Updated

Earlier this month, CIA Director John Brennan announced his plans for an organizational overhaul of the Agency. He put forward two major changes: the creation of a new directorate that will centralize the Agency’s cyber capabilities under the intentionally opaque name of “Digital Innovation” and the creation of ten new centers that would mix operators, that is, Agency personnel that run foreign spies, and analysts.

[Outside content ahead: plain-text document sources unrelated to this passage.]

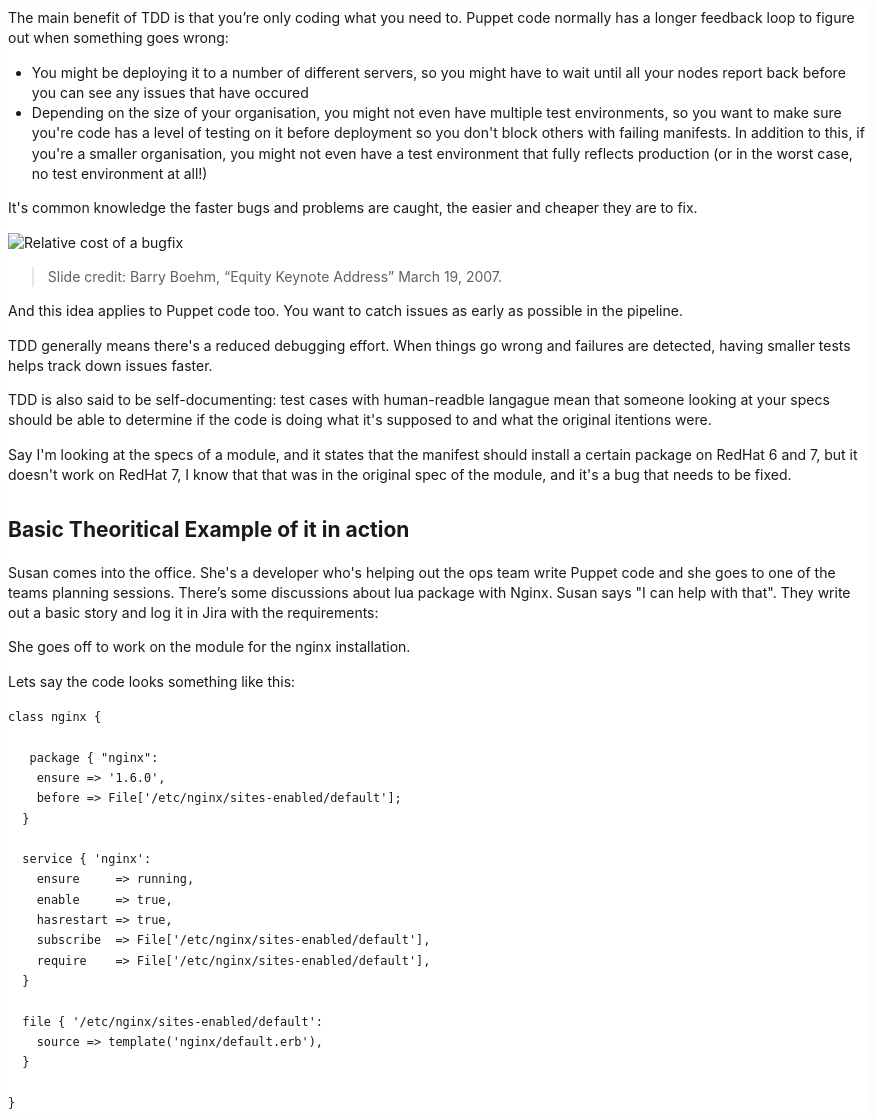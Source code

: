 The main benefit of TDD is that you’re only coding what you need to. Puppet code normally has a longer feedback loop to figure out when something goes wrong:

* You might be deploying it to a number of different servers, so you might have to wait until all your nodes report back before you can see any issues that have occured
* Depending on the size of your organisation, you might not even have multiple test environments, so you want to make sure you're code has a level of testing on it before deployment so you don't block others with failing manifests. In addition to this, if you're a smaller organisation, you might not even have a test environment that fully reflects production (or in the worst case, no test environment at all!)

It's common knowledge the faster bugs and problems are caught, the easier and cheaper they are to fix. 

![Relative cost of a bugfix](/content/images/2016/10/Screen_Shot_2015_02_18_at_13_07_20.png)
> Slide credit: Barry Boehm, “Equity Keynote Address” March 19, 2007.

And this idea applies to Puppet code too. You want to catch issues as early as possible in the pipeline.

TDD generally means there's a reduced debugging effort. When things go wrong and failures are detected, having smaller tests helps track down issues faster. 

TDD is also said to be self-documenting: test cases with human-readble langague mean that someone looking at your specs should be able to  determine if the code is doing what it's supposed to and what the original itentions were.

Say I'm looking at the specs of a module, and it states that the manifest should install a certain package on RedHat 6 and 7, but it doesn't work on RedHat 7, I know that that was in the original spec of the module, and it's a bug that needs to be fixed.

## Basic Theoritical Example of it in action

Susan comes into the office. She's a developer who's helping out the ops team write Puppet code and she goes to one of the teams planning sessions. There’s some discussions about lua package with Nginx. Susan says "I can help with that". They write out a basic story and log it in Jira with the requirements:


She goes off to work on the module for the nginx installation.

Lets say the code looks something like this:
```puppet
class nginx {
 
   package { "nginx":
    ensure => '1.6.0',
    before => File['/etc/nginx/sites-enabled/default'];
  }
  
  service { 'nginx':
    ensure     => running,
    enable     => true,
    hasrestart => true,
    subscribe  => File['/etc/nginx/sites-enabled/default'],
    require    => File['/etc/nginx/sites-enabled/default'],
  }

  file { '/etc/nginx/sites-enabled/default':
    source => template('nginx/default.erb'),
  }

}
```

What areas—what national security topics—the ten new centers would cover was left unstated by Brennan.

Skeptics of Brennan’s plan see it them as just a matter of moving and rearranging boxes and lines on an organizational flow chart: an old Washington game that adopts the appearance of reforming while still leaving deeper, more fundamentally flawed bureaucratic cultures untouched.



There is some truth to this criticism.  However, organizational rearrangements can matter and can change how business is done by changing reporting and incentive structures. Our own constitution was adopted precisely because the first US constitution, the Articles of Confederation, was found inadequate in part precisely because it’s “lines and boxes” (the branches of government) were not sufficiently delineated and properly structured for effective governing.
  
As the news stories of Brennan’s proposed plans have noted, the creation of the topic centers builds upon the apparent success of the Intelligence Community’s National Counterterrorism Center (NCTC), where analysts and operators have worked cheek by jowl for the past few years.  By most accounts, this side-by-side arrangement has sharpened the focus of analysts to address senior policymakers and military officers’ most pressing concerns, while also giving operators a much clearer idea of what kind of information they should be seeking from assets to help fill in the terrorism picture.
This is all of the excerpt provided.